PRZ differs chemically from other inhibitors tested as it coordinates to the heme iron via the N3 nitrogen of an imidazole ring compared with a triazole ring. The plane of the amide group is approximately 60° to that of the imidazole ring and the carbonyl oxygen is in close proximity to G314 of helix I (Fig 4C). The n-propyl group occupies part of the deep hydrophobic pocket lined by I139 in the loop between helices B and C, with the acyclic nitrogen in a similar position to that of the ipso carbon of the dichlorophenyl ring of FLC (Fig 4D). This restricted conformation pushes the ethyl linker into the space near water 743 (PDB ID:4WMZ) with the second carbon being 3.3 Å from the phenolic hydroxyl of Y140, thereby excluding any water mediated hydrogen bonding. The 2-chloro substituent is in close proximity to both Cδ1 of L380 and Cγ2 of L383, while the phenyl ring pushes Y126 away from the active site into a position approaching a pi stacking interaction.

Difenoconazole (DFC)

DFC was purchased as the mixture of all four stereoisomers and used without separation for the crystallisation experiment (Fig 5).

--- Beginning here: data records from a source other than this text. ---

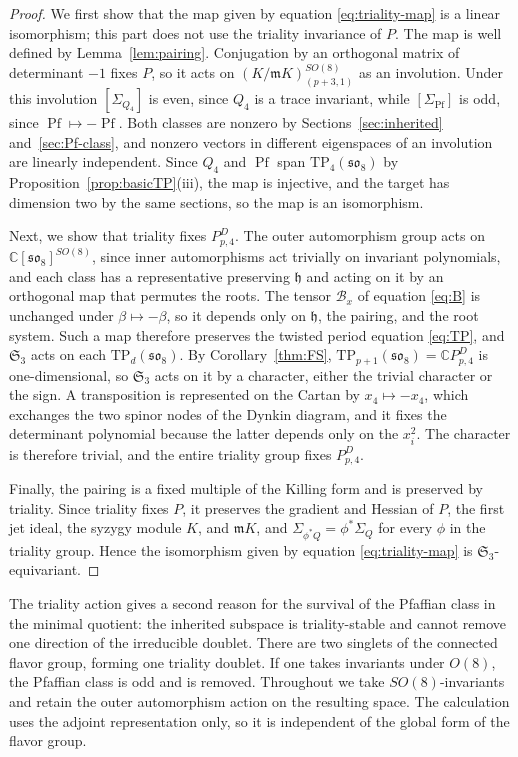 \documentclass[10pt,reqno]{amsart}
\numberwithin{equation}{section}
\theoremstyle{plain}
\theoremstyle{definition}
\newcommand{\Sym}{\mathfrak{S}}
\DeclareMathOperator{\Pf}{Pf}
\newcommand{\TP}{\mathrm{TP}}
\begin{document}
\begin{proof}
We first show that the map given by equation \eqref{eq:triality-map} is a linear isomorphism; this part does not use the triality invariance of $P$. The map is well defined by Lemma~\ref{lem:pairing}. Conjugation by an orthogonal matrix of determinant $-1$ fixes $P$, so it acts on $(K/\mathfrak{m}K)^{SO(8)}_{(p+3,1)}$ as an involution. Under this involution $[\Sigma_{Q_4}]$ is even, since $Q_4$ is a trace invariant, while $[\Sigma_{\Pf}]$ is odd, since $\Pf\mapsto-\Pf$. Both classes are nonzero by Sections~\ref{sec:inherited} and~\ref{sec:Pf-class}, and nonzero vectors in different eigenspaces of an involution are linearly independent. Since $Q_4$ and $\Pf$ span $\TP_4(\mathfrak{so}_8)$ by Proposition~\ref{prop:basicTP}(iii), the map is injective, and the target has dimension two by the same sections, so the map is an isomorphism.

Next, we show that triality fixes $P^D_{p,4}$. The outer automorphism group acts on $\mathbb{C}[\mathfrak{so}_8]^{SO(8)}$, since inner automorphisms act trivially on invariant polynomials, and each class has a representative preserving $\mathfrak{h}$ and acting on it by an orthogonal map that permutes the roots. The tensor $\mathcal{B}_x$ of equation \eqref{eq:B} is unchanged under $\beta\mapsto-\beta$, so it depends only on $\mathfrak{h}$, the pairing, and the root system. Such a map therefore preserves the twisted period equation \eqref{eq:TP}, and $\Sym_3$ acts on each $\TP_d(\mathfrak{so}_8)$. By Corollary~\ref{thm:FS}, $\TP_{p+1}(\mathfrak{so}_8)=\mathbb{C} P^D_{p,4}$ is one-dimensional, so $\Sym_3$ acts on it by a character, either the trivial character or the sign. A transposition is represented on the Cartan by $x_4\mapsto-x_4$, which exchanges the two spinor nodes of the Dynkin diagram, and it fixes the determinant polynomial because the latter depends only on the $x_i^2$. The character is therefore trivial, and the entire triality group fixes $P^D_{p,4}$.

Finally, the pairing is a fixed multiple of the Killing form and is preserved by triality. Since triality fixes $P$, it preserves the gradient and Hessian of $P$, the first jet ideal, the syzygy module $K$, and $\mathfrak{m} K$, and $\Sigma_{\phi^*Q}=\phi^*\Sigma_Q$ for every $\phi$ in the triality group. Hence the isomorphism given by equation \eqref{eq:triality-map} is $\Sym_3$-equivariant.
\end{proof}

The triality action gives a second reason for the survival of the Pfaffian class in the minimal quotient: the inherited subspace is triality-stable and cannot remove one direction of the irreducible doublet. There are two singlets of the connected flavor group, forming one triality doublet. If one takes invariants under $O(8)$, the Pfaffian class is odd and is removed. Throughout we take $SO(8)$-invariants and retain the outer automorphism action on the resulting space. The calculation uses the adjoint representation only, so it is independent of the global form of the flavor group.
\end{document}
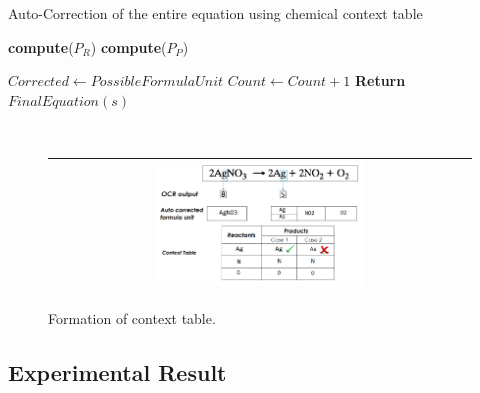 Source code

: \documentclass[oneside,a4paper,12pt]{book}
\begin{document}
\begin{algorithm}[!htb]
\large
\caption{Auto-Correction of the entire equation using chemical context table}
\begin{algorithmic}[1]
		\State \textbf{compute}($P_{R}$)  
		\Statex {}
		\State \textbf{compute}($P_{P}$)  \
		\Statex {}
		
			\State $Corrected \leftarrow PossibleFormulaUnit$
			\State $Count \leftarrow Count + 1$
		\EndIf
	\EndFor
		\Statex {}
	\EndIf
	\State  \textbf{Return} {$FinalEquation(s)$}
\EndProcedure
\end{algorithmic}
\label{alg:alg3}
\end{algorithm}

\begin{figure}[!htb]
\center\ 
\begin{tabular}{|c|} 
\hline
\includegraphics[width=0.5\textwidth]{equationContext.png}\\
\hline
\end{tabular} 
\caption{Formation of context table. }
\label{context} 
\end{figure}


\subsection{Experimental Result}
\label{sc_exp_res}
\end{document}
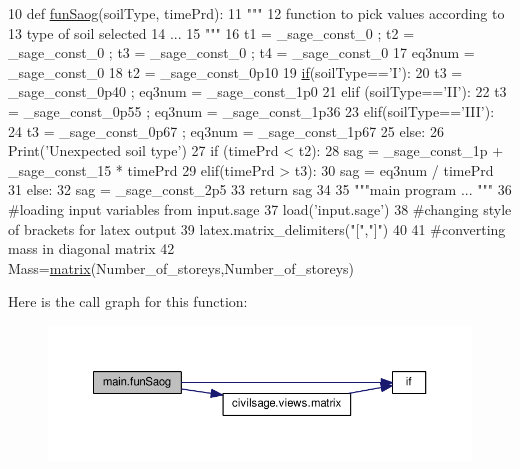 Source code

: \begin{DoxyCode}
10 \textcolor{keyword}{def }\hyperlink{namespacemain_a4f60afd2426ee9409955e4352b3f0486}{funSaog}(soilType, timePrd):
11   \textcolor{stringliteral}{"""}
12 \textcolor{stringliteral}{  function to pick values according to}
13 \textcolor{stringliteral}{  type of soil selected}
14 \textcolor{stringliteral}{  ...}
15 \textcolor{stringliteral}{  """}
16   t1 = \_sage\_const\_0 ; t2 = \_sage\_const\_0 ; t3 = \_sage\_const\_0 ; t4 = \_sage\_const\_0 
17   eq3num = \_sage\_const\_0 
18   t2 = \_sage\_const\_0p10 
19   \hyperlink{bootstrap_8min_8js_ac2d69f5011896c6ed4a54e0dd36f6334}{if}(soilType==\textcolor{stringliteral}{'I'}):
20       t3 = \_sage\_const\_0p40 ; eq3num = \_sage\_const\_1p0 
21   \textcolor{keywordflow}{elif} (soilType==\textcolor{stringliteral}{'II'}):
22       t3 = \_sage\_const\_0p55 ; eq3num = \_sage\_const\_1p36 
23   elif(soilType==\textcolor{stringliteral}{'III'}):
24       t3 = \_sage\_const\_0p67 ; eq3num = \_sage\_const\_1p67 
25   \textcolor{keywordflow}{else}:
26       Print(\textcolor{stringliteral}{'Unexpected soil type'})
27   \textcolor{keywordflow}{if} (timePrd < t2):
28       sag = \_sage\_const\_1p  + \_sage\_const\_15  * timePrd
29   elif(timePrd > t3):
30       sag = eq3num / timePrd
31   \textcolor{keywordflow}{else}:
32       sag = \_sage\_const\_2p5 
33   \textcolor{keywordflow}{return} sag
34 
35 \textcolor{stringliteral}{"""main program ... """}
36 \textcolor{comment}{#loading input variables from input.sage}
37 load(\textcolor{stringliteral}{'input.sage'})
38 \textcolor{comment}{#changing style of brackets for latex output}
39 latex.matrix\_delimiters(\textcolor{stringliteral}{"["},\textcolor{stringliteral}{"]"})
40 
41 \textcolor{comment}{#converting mass in diagonal matrix}
42 Mass=\hyperlink{namespacecivilsage_1_1views_a8b58c93a9c82e84143c43dafaa744a4b}{matrix}(Number\_of\_storeys,Number\_of\_storeys)
\end{DoxyCode}


Here is the call graph for this function\+:\nopagebreak
\begin{figure}[H]
\begin{center}
\leavevmode
\includegraphics[width=350pt]{namespacemain_a4f60afd2426ee9409955e4352b3f0486_cgraph}
\end{center}
\end{figure}




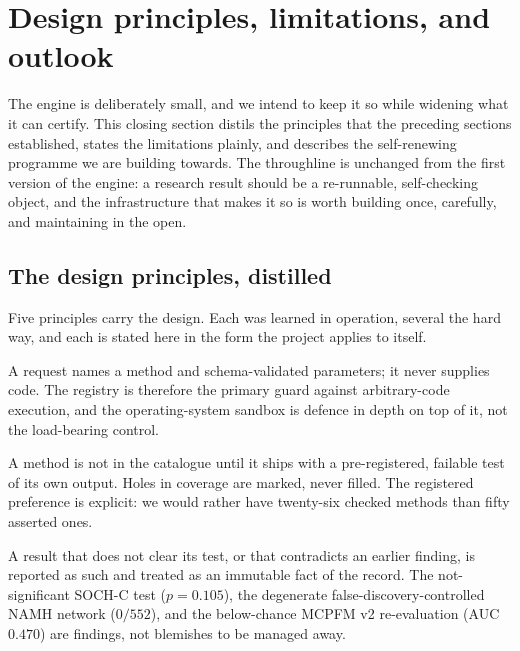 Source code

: \section{Design principles, limitations, and outlook}
\label{sec:outlook}

The engine is deliberately small, and we intend to keep it so while widening what
it can certify. This closing section distils the principles that the preceding
sections established, states the limitations plainly, and describes the
self-renewing programme we are building towards. The throughline is unchanged
from the first version of the engine: a research result should be a re-runnable,
self-checking object, and the infrastructure that makes it so is worth building
once, carefully, and maintaining in the open.

\subsection{The design principles, distilled}

Five principles carry the design. Each was learned in operation, several the hard
way, and each is stated here in the form the project applies to itself.

\begin{principle}
A request names a method and schema-validated parameters; it never supplies code.
The registry is therefore the primary guard against arbitrary-code execution, and
the operating-system sandbox is defence in depth on top of it, not the
load-bearing control.
\end{principle}

\begin{principle}
A method is not in the catalogue until it ships with a pre-registered, failable
test of its own output. Holes in coverage are marked, never filled. The registered
preference is explicit: we would rather have twenty-six checked methods than
fifty asserted ones.
\end{principle}

\begin{principle}
A result that does not clear its test, or that contradicts an earlier finding, is
reported as such and treated as an immutable fact of the record. The
not-significant SOCH-C test ($p=0.105$), the degenerate false-discovery-controlled
NAMH network ($0/552$), and the below-chance MCPFM v2 re-evaluation (AUC $0.470$)
are findings, not blemishes to be managed away.
\end{principle}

Unambiguous density for the majority of the ligand was observed upon molecular replacement (data in S1 Fig). All four isomers were modelled and refined using occupancy refinement. Stereoisomers refined to occupancies of 30% (2S,4R), 29% (2S,4S), 0% (2R,4S) and 41% (2R,4R) respectively, suggesting that the 2R,4S isomer may not be present whereas the other three each possess approximately one third occupancy. Overall, all isomers bind within the active site in a similar fashion. The triazole coordinates to the heme iron as expected, the substituted phenoxyphenyl group binds deep within the active site cavity between L307 in helix I, K151 in helix C and the heme methyl group. This is the largest moiety of any crystallised CYP51 inhibitor to occupy this cavity.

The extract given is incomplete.